======== Source material

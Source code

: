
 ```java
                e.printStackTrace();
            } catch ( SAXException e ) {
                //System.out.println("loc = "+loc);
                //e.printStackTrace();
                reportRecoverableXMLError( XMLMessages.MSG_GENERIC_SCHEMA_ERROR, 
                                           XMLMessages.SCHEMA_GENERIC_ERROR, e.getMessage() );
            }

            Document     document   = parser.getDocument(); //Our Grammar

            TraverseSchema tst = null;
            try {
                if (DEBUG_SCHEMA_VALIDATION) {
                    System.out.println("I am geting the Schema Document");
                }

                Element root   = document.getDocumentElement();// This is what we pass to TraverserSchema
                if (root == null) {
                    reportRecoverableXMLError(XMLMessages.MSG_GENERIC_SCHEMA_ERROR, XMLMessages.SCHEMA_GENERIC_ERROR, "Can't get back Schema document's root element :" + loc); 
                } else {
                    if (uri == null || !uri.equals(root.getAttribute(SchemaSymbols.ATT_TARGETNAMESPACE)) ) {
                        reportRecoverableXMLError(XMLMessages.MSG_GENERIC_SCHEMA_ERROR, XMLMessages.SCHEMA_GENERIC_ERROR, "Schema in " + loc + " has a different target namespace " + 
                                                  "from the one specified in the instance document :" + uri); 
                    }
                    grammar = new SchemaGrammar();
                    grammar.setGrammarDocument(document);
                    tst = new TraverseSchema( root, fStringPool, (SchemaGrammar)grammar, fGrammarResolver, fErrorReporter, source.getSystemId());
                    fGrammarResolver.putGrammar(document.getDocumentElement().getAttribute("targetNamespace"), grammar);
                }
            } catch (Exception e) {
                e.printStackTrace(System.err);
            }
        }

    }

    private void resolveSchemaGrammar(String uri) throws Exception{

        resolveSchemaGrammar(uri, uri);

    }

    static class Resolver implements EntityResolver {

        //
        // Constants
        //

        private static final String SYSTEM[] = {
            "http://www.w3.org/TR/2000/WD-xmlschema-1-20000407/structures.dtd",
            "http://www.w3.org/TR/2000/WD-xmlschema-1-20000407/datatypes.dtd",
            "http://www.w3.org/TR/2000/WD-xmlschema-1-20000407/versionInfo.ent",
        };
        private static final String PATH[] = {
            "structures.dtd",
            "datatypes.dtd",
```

================

* [What you need to do] The string "http" may appear in the lines of the records above. State how many lines contain it, with no other words.

* [Result of this task] 3